*WORK ORDER*
Each line below that includes the word "your" is to be reported.

━━━━━ DATASET EXCERPTS ━━━━━

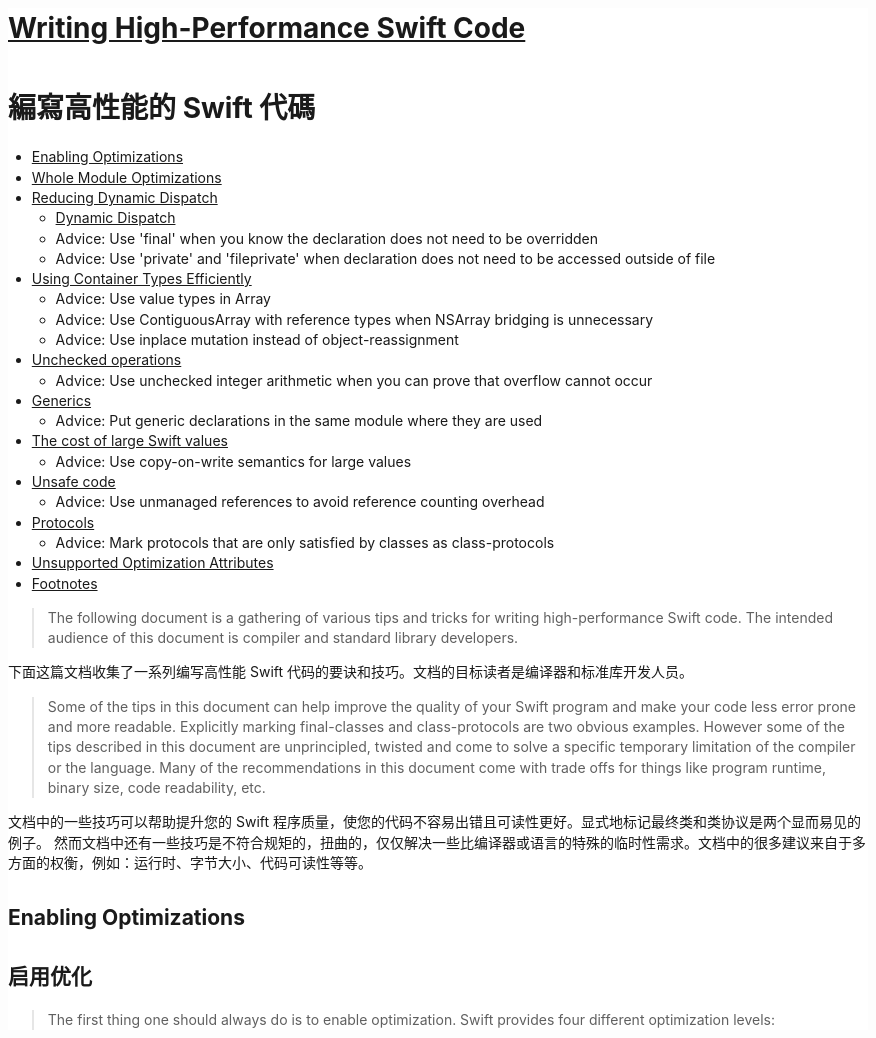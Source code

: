 # [Writing High-Performance Swift Code](https://github.com/apple/swift/blob/master/docs/OptimizationTips.rst)
# 編寫高性能的 Swift 代碼

- [Enabling Optimizations](#enabling-optimizations)
- [Whole Module Optimizations](#whole-module-optimizations)
- [Reducing Dynamic Dispatch](#reducing-dynamic-dispatch)
	- [Dynamic Dispatch](#dynamic-dispatch)
	- Advice: Use 'final' when you know the declaration does not need to be overridden
	- Advice: Use 'private' and 'fileprivate' when declaration does not need to be accessed outside of file
- [Using Container Types Efficiently](#using-container-types-efficiently)
	- Advice: Use value types in Array
	- Advice: Use ContiguousArray with reference types when NSArray bridging is unnecessary
	- Advice: Use inplace mutation instead of object-reassignment
- [Unchecked operations](#unchecked-operations)
	- Advice: Use unchecked integer arithmetic when you can prove that overflow cannot occur
- [Generics](#generics)
	- Advice: Put generic declarations in the same module where they are used
- [The cost of large Swift values](#the-cost-of-large-swift-values)
	- Advice: Use copy-on-write semantics for large values
- [Unsafe code](#unsafe-code)
	- Advice: Use unmanaged references to avoid reference counting overhead
- [Protocols](#protocols)
	- Advice: Mark protocols that are only satisfied by classes as class-protocols
- [Unsupported Optimization Attributes](#unsupported-optimization-attributes)
- [Footnotes](#footnotes)

> The following document is a gathering of various tips and tricks for writing high-performance Swift code. The intended audience of this document is compiler and standard library developers.

下面这篇文档收集了一系列编写高性能 Swift 代码的要诀和技巧。文档的目标读者是编译器和标准库开发人员。

> Some of the tips in this document can help improve the quality of your Swift program and make your code less error prone and more readable. Explicitly marking final-classes and class-protocols are two obvious examples. However some of the tips described in this document are unprincipled, twisted and come to solve a specific temporary limitation of the compiler or the language. Many of the recommendations in this document come with trade offs for things like program runtime, binary size, code readability, etc.

文档中的一些技巧可以帮助提升您的 Swift 程序质量，使您的代码不容易出错且可读性更好。显式地标记最终类和类协议是两个显而易见的例子。 然而文档中还有一些技巧是不符合规矩的，扭曲的，仅仅解决一些比编译器或语言的特殊的临时性需求。文档中的很多建议来自于多方面的权衡，例如：运行时、字节大小、代码可读性等等。

## Enabling Optimizations
## 启用优化

> The first thing one should always do is to enable optimization. Swift provides four different optimization levels:
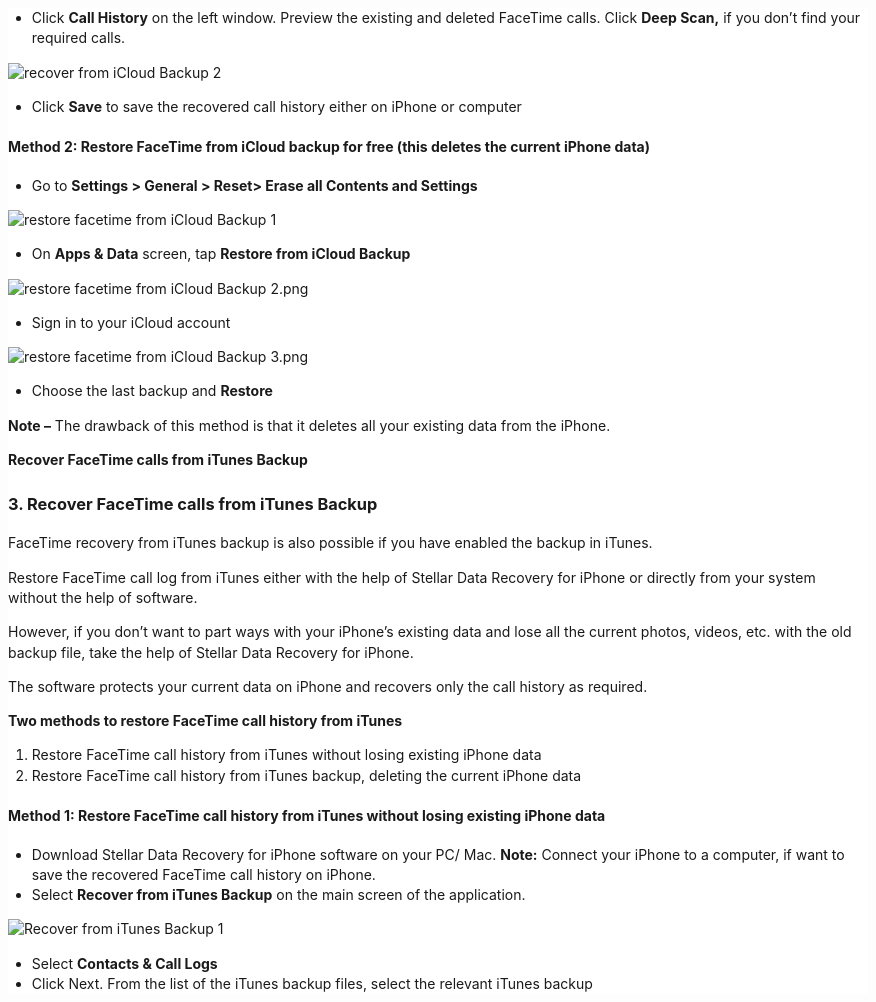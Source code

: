 - Click **Call History** on the left window. Preview the existing and deleted FaceTime calls. Click **Deep Scan,** if you don’t find your required calls.

![recover from iCloud Backup 2](https://cdn-cmlep.nitrocdn.com/DLSjJVyzoVcUgUSBlgyEUoGMDKLbWXQr/assets/images/optimized/rev-8b4e845/www.stellarinfo.com/blog/wp-content/uploads/2019/09/recover-from-iCloud-Backup-2.png)

- Click **Save** to save the recovered call history either on iPhone or computer

#### **Method 2: Restore FaceTime from iCloud backup for free (this deletes the current iPhone data)**

- Go to **Settings > General > Reset> Erase all Contents and Settings**

![restore facetime from iCloud Backup 1](https://cdn-cmlep.nitrocdn.com/DLSjJVyzoVcUgUSBlgyEUoGMDKLbWXQr/assets/images/optimized/rev-8b4e845/www.stellarinfo.com/blog/wp-content/uploads/2019/09/restore-facetime-from-iCloud-Backup-1.png)

- On **Apps & Data** screen, tap **Restore from iCloud Backup**

![restore facetime from iCloud Backup 2.png](https://cdn-cmlep.nitrocdn.com/DLSjJVyzoVcUgUSBlgyEUoGMDKLbWXQr/assets/images/optimized/rev-8b4e845/www.stellarinfo.com/blog/wp-content/uploads/2019/09/restore-facetime-from-iCloud-Backup-2.png.jpg)

- Sign in to your iCloud account

![restore facetime from iCloud Backup 3.png](https://cdn-cmlep.nitrocdn.com/DLSjJVyzoVcUgUSBlgyEUoGMDKLbWXQr/assets/images/optimized/rev-8b4e845/www.stellarinfo.com/blog/wp-content/uploads/2019/09/restore-facetime-from-iCloud-Backup-3.png.jpg)

- Choose the last backup and **Restore**

**Note –** The drawback of this method is that it deletes all your existing data from the iPhone.

**Recover FaceTime calls from iTunes Backup**

### **3\. Recover FaceTime calls from iTunes Backup**

FaceTime recovery from iTunes backup is also possible if you have enabled the backup in iTunes.

Restore FaceTime call log from iTunes either with the help of Stellar Data Recovery for iPhone or directly from your system without the help of software.

However, if you don’t want to part ways with your iPhone’s existing data and lose all the current photos, videos, etc. with the old backup file, take the help of Stellar Data Recovery for iPhone.

The software protects your current data on iPhone and recovers only the call history as required.

**Two methods to restore FaceTime call history from iTunes**

1. Restore FaceTime call history from iTunes without losing existing iPhone data
2. Restore FaceTime call history from iTunes backup, deleting the current iPhone data

#### **Method 1: Restore FaceTime call history from iTunes without losing existing iPhone data**

- Download Stellar Data Recovery for iPhone software on your PC/ Mac. **Note:** Connect your iPhone to a computer, if want to save the recovered FaceTime call history on iPhone.
- Select **Recover from iTunes Backup** on the main screen of the application.

![Recover from iTunes Backup 1](https://cdn-cmlep.nitrocdn.com/DLSjJVyzoVcUgUSBlgyEUoGMDKLbWXQr/assets/images/optimized/rev-8b4e845/www.stellarinfo.com/blog/wp-content/uploads/2019/09/Recover-from-iTunes-Backup-1.png)

- Select **Contacts & Call Logs**
- Click Next. From the list of the iTunes backup files, select the relevant iTunes backup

━━━━━

*EXPECTED ANSWER*
> Some of the tips in this document can help improve the quality of your Swift program and make your code less error prone and more readable. Explicitly marking final-classes and class-protocols are two obvious examples. However some of the tips described in this document are unprincipled, twisted and come to solve a specific temporary limitation of the compiler or the language. Many of the recommendations in this document come with trade offs for things like program runtime, binary size, code readability, etc.
: - Click **Call History** on the left window. Preview the existing and deleted FaceTime calls. Click **Deep Scan,** if you don’t find your required calls.
- Sign in to your iCloud account
**Note –** The drawback of this method is that it deletes all your existing data from the iPhone.
Restore FaceTime call log from iTunes either with the help of Stellar Data Recovery for iPhone or directly from your system without the help of software.
However, if you don’t want to part ways with your iPhone’s existing data and lose all the current photos, videos, etc. with the old backup file, take the help of Stellar Data Recovery for iPhone.
The software protects your current data on iPhone and recovers only the call history as required.
- Download Stellar Data Recovery for iPhone software on your PC/ Mac. **Note:** Connect your iPhone to a computer, if want to save the recovered FaceTime call history on iPhone.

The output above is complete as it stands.